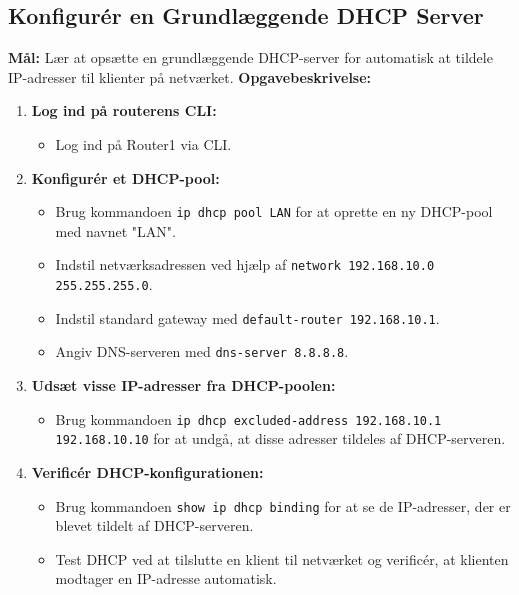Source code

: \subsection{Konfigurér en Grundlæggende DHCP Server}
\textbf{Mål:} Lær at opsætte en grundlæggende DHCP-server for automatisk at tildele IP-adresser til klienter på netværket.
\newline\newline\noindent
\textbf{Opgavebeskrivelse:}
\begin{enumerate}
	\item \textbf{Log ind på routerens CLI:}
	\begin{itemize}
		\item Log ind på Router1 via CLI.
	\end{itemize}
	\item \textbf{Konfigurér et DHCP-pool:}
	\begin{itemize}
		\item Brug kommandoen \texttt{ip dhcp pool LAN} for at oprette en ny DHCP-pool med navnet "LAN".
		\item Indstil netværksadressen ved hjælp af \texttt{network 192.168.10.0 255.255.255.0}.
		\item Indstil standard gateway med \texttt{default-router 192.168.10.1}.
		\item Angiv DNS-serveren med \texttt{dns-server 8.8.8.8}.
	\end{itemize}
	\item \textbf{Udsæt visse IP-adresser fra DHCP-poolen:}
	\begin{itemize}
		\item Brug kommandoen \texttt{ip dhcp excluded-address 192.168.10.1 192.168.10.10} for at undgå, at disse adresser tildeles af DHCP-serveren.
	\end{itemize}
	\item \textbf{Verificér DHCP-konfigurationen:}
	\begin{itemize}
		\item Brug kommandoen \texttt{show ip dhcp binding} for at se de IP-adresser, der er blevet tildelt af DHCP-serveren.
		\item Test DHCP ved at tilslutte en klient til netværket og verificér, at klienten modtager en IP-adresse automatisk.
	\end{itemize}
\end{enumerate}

* _Task to carry out_
Beginning with the line holding "Indstil standard gateway" and ending with the line holding "tildelt af DHCP-serveren.", write out the stretch of material above exactly; add no further lines.

* _Task answer_
		\item Indstil standard gateway med \texttt{default-router 192.168.10.1}.
		\item Angiv DNS-serveren med \texttt{dns-server 8.8.8.8}.
	\end{itemize}
	\item \textbf{Udsæt visse IP-adresser fra DHCP-poolen:}
	\begin{itemize}
		\item Brug kommandoen \texttt{ip dhcp excluded-address 192.168.10.1 192.168.10.10} for at undgå, at disse adresser tildeles af DHCP-serveren.
	\end{itemize}
	\item \textbf{Verificér DHCP-konfigurationen:}
	\begin{itemize}
		\item Brug kommandoen \texttt{show ip dhcp binding} for at se de IP-adresser, der er blevet tildelt af DHCP-serveren.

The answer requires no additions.